Pero no sólo hizo un diagnóstico el Presidente sobre la carga tributaria. Cuando en la conferencia de prensa se le señaló la contradicción que su análisis tenía con la realidad y con el Presupuesto 2019 que se aprobó en Diputados, el mandatario respondió que “lamentablemente una parte de lograr el déficit cero el año que viene tiene que ver con el incremento de impuestos, y la otra parte con el recorte de gastos. Pero tenemos que sentarnos todos alrededor de una mesa permanentemente, con gobernadores e intendentes, y cuestionarnos cada uno de los renglones del gasto que tiene cada nivel del Estado para ver si es necesario. Porque es perjudicial para el país este nivel impositivo”, admitió Macri.

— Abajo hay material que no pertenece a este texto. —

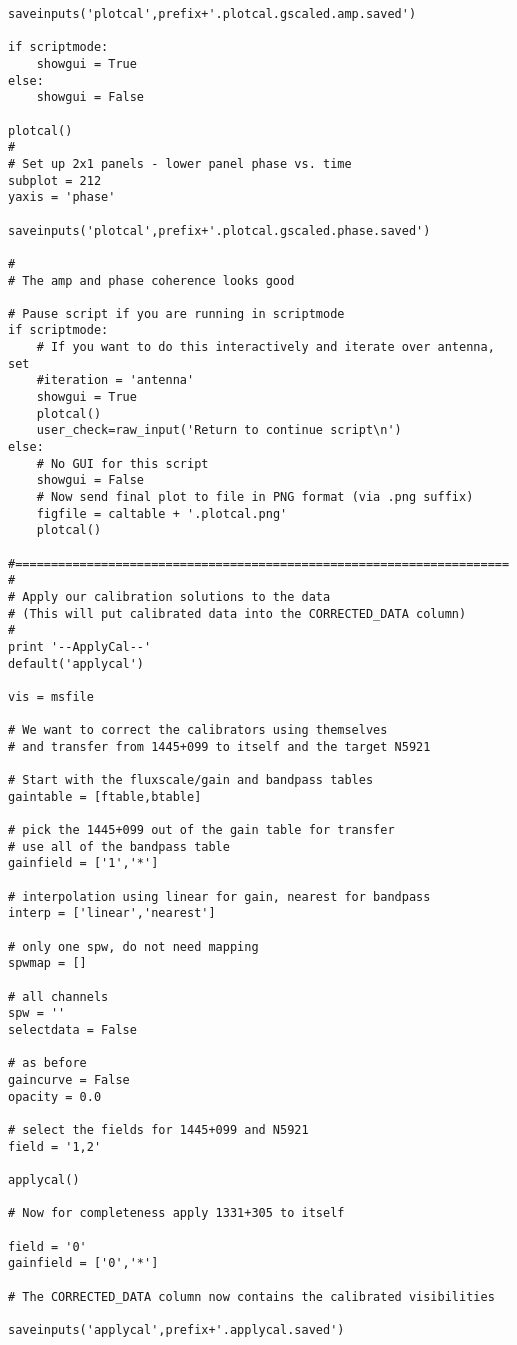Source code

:\begin{verbatim}
saveinputs('plotcal',prefix+'.plotcal.gscaled.amp.saved')

if scriptmode:
    showgui = True
else:
    showgui = False

plotcal()
#
# Set up 2x1 panels - lower panel phase vs. time
subplot = 212
yaxis = 'phase'

saveinputs('plotcal',prefix+'.plotcal.gscaled.phase.saved')

#
# The amp and phase coherence looks good

# Pause script if you are running in scriptmode
if scriptmode:
    # If you want to do this interactively and iterate over antenna, set
    #iteration = 'antenna'
    showgui = True
    plotcal()
    user_check=raw_input('Return to continue script\n')
else:
    # No GUI for this script
    showgui = False
    # Now send final plot to file in PNG format (via .png suffix)
    figfile = caltable + '.plotcal.png'
    plotcal()

#=====================================================================
#
# Apply our calibration solutions to the data
# (This will put calibrated data into the CORRECTED_DATA column)
#
print '--ApplyCal--'
default('applycal')

vis = msfile

# We want to correct the calibrators using themselves
# and transfer from 1445+099 to itself and the target N5921

# Start with the fluxscale/gain and bandpass tables
gaintable = [ftable,btable]

# pick the 1445+099 out of the gain table for transfer
# use all of the bandpass table
gainfield = ['1','*']

# interpolation using linear for gain, nearest for bandpass
interp = ['linear','nearest']

# only one spw, do not need mapping
spwmap = []

# all channels
spw = ''
selectdata = False

# as before
gaincurve = False
opacity = 0.0

# select the fields for 1445+099 and N5921
field = '1,2'

applycal()

# Now for completeness apply 1331+305 to itself

field = '0'
gainfield = ['0','*']

# The CORRECTED_DATA column now contains the calibrated visibilities

saveinputs('applycal',prefix+'.applycal.saved')


\end{verbatim}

Fue llamativo escuchar al Presidente decir que este nivel impositivo es dañino para el país y, al mismo tiempo, afirmar que el año próximo se subirán los tributos. En términos de PBI, por ejemplo, las retenciones aportarán el 2,4% frente al 1,2% de este año o el 1,3% de 2015, cuando se había prometido “sacarle el pie de encima al campo, el sector más competitivo de la economía nacional”.

Esto también fue fruto de las negociaciones abiertas entre la Nación y los gobernadores cuando se discutió, hasta el instante previo de su aprobación, el Presupuesto en la Cámara de Diputados. Todos trataron de escaparle al ajuste, entre otras cosas porque el que viene es un año electoral. Y entonces, en los cambios de recursos por votos, lo que no se ajustaba en los niveles del Estado se iba cargando al sector privado de empresas y trabajadores. Esta semana se conoció hasta el insólito dato de que a partir de ahora las indemnizaciones por despidos pagarán el impuesto a las Ganancias. Está claro que el ingenio tributario nacional goza de muy buena salud y muestra además una capacidad de superación constante a medida que van pasando los gobiernos.

Tarifas que crecen sin pausa, alta inflación, exagerada presión tributaria son un combo agobiante que deja sin margen de maniobra a los sectores medios y bajos de la población, que cuentan con menor capacidad de respuesta.

Tal vez la flagrante evidencia de esas contradicciones que muestra el Gobierno sea una raíz importante de lo que ocurre con la percepción de la población sobre la gestión. Los sondeos de opinión vienen reflejando un deterioro sustancial en la imagen presidencial.

Esta semana, Cristiano Rattazzi, el titular de Fiat Argentina, aseguró que los mercados ya no le creen al Presidente. Las promesas son una parte relevante de un gobierno porque marcan expectativas e ilusiones en la población, pero exigen un mínimo de concreción. Cuando la mayor parte de las metas trazadas no son alcanzadas, la gestión cae en el descreimiento.

El segundo semestre, los brotes verdes, la eliminación de la inflación, el recorte de la presión tributaria, el combate al narcotráfico, la pobreza cero y la unión de los argentinos fueron promesas importantes que fue realizando el Gobierno en sus 35 meses de gestión. 

Claramente en muchas de ellas no hubo mejoras. Pero con un agregado en este tramo de 2018: además ahora se anticipan avances en el sentido contrario.